═══ Recorded information
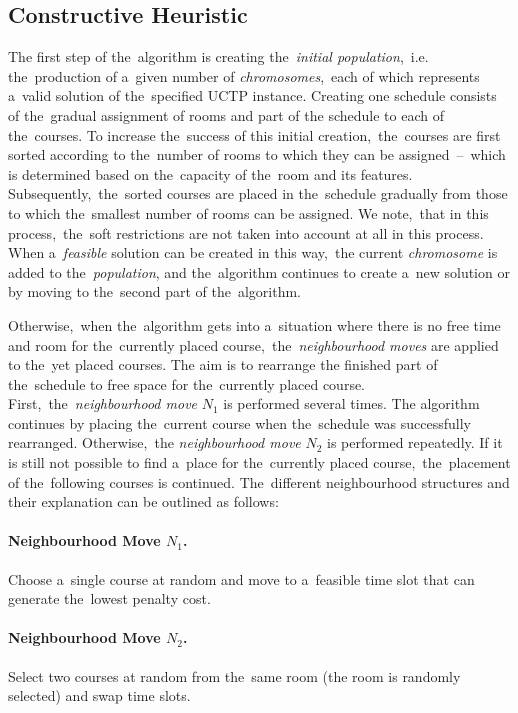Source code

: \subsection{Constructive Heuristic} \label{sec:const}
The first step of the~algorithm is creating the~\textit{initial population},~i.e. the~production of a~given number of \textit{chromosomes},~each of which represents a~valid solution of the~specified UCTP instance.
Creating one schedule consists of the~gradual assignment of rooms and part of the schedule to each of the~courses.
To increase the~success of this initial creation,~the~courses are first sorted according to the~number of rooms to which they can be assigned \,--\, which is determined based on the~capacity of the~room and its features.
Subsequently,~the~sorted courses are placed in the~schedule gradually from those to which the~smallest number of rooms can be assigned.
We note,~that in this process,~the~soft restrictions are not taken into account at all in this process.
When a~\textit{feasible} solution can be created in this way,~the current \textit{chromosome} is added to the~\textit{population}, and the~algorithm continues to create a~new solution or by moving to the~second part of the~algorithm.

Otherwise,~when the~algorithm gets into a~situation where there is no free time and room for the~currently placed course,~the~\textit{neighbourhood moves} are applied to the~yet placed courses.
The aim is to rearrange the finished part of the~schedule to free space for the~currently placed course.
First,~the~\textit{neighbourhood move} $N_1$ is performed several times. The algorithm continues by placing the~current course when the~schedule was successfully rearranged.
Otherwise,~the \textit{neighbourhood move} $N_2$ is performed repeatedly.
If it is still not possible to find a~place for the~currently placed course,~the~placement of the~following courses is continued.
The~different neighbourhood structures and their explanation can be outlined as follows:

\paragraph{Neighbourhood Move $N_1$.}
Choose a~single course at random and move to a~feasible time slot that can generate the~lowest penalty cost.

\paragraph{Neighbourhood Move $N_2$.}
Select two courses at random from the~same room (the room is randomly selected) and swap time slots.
══════
═══ Recorded information
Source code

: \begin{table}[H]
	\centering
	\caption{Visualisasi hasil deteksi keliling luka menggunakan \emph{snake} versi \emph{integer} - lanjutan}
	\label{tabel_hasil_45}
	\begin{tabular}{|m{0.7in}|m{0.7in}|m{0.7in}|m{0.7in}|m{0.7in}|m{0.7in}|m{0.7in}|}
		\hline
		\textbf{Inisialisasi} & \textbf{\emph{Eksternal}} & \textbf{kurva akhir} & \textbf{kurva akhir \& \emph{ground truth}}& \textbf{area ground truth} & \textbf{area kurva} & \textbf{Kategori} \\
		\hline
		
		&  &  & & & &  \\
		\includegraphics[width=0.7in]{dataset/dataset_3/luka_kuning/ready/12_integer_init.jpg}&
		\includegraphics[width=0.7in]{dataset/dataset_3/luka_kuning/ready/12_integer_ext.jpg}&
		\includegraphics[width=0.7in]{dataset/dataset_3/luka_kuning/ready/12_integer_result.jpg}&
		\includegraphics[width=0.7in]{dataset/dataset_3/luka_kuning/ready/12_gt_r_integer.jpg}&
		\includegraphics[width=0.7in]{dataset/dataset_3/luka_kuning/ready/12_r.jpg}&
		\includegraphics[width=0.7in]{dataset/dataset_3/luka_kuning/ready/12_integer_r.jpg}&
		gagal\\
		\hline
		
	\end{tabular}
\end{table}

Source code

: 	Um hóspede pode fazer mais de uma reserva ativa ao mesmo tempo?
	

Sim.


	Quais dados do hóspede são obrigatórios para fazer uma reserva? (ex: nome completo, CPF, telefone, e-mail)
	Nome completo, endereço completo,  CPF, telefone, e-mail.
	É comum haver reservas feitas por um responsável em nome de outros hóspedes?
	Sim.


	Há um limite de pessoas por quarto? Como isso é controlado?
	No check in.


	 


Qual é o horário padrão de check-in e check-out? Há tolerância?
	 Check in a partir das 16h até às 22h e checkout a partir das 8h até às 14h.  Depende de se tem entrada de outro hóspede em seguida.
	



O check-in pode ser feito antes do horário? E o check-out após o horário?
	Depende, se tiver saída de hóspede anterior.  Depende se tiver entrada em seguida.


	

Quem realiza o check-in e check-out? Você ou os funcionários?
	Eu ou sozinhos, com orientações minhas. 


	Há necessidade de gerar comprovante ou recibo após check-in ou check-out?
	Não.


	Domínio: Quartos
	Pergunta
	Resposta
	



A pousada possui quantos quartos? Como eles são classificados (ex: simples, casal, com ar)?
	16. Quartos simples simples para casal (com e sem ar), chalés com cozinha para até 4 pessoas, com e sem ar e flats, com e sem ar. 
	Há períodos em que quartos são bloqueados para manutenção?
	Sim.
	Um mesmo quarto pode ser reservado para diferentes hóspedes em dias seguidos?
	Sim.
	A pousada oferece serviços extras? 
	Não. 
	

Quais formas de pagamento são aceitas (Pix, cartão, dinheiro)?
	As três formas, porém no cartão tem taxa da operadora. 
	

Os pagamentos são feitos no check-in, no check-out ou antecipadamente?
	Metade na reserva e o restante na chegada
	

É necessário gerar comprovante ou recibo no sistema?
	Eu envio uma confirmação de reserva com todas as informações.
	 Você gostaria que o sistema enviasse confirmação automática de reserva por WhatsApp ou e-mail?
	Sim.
══════
═══ Recorded information
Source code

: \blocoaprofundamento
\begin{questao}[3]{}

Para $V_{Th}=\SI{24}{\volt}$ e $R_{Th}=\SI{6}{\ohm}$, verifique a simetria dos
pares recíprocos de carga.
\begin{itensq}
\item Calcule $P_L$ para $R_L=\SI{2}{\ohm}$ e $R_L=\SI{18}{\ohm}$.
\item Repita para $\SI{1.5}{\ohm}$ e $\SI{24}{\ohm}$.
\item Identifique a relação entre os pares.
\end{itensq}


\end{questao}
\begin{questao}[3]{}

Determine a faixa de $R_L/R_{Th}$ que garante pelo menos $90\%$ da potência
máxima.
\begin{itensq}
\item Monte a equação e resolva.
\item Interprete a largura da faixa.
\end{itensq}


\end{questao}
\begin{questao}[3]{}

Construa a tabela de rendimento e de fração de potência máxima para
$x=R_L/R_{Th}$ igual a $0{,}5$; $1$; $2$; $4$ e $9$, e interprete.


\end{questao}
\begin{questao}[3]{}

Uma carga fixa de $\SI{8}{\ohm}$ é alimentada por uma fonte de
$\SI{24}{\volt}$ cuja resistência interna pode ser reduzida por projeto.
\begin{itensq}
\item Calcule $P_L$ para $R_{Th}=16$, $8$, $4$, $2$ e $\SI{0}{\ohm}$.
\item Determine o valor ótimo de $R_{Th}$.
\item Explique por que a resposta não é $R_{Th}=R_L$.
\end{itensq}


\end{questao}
══════
Exercise aim: The lines in the entries above that carry the word "courses" must be copied.

Response to the exercise:
Creating one schedule consists of the~gradual assignment of rooms and part of the schedule to each of the~courses.
To increase the~success of this initial creation,~the~courses are first sorted according to the~number of rooms to which they can be assigned \,--\, which is determined based on the~capacity of the~room and its features.
Subsequently,~the~sorted courses are placed in the~schedule gradually from those to which the~smallest number of rooms can be assigned.
Otherwise,~when the~algorithm gets into a~situation where there is no free time and room for the~currently placed course,~the~\textit{neighbourhood moves} are applied to the~yet placed courses.
If it is still not possible to find a~place for the~currently placed course,~the~placement of the~following courses is continued.
Select two courses at random from the~same room (the room is randomly selected) and swap time slots.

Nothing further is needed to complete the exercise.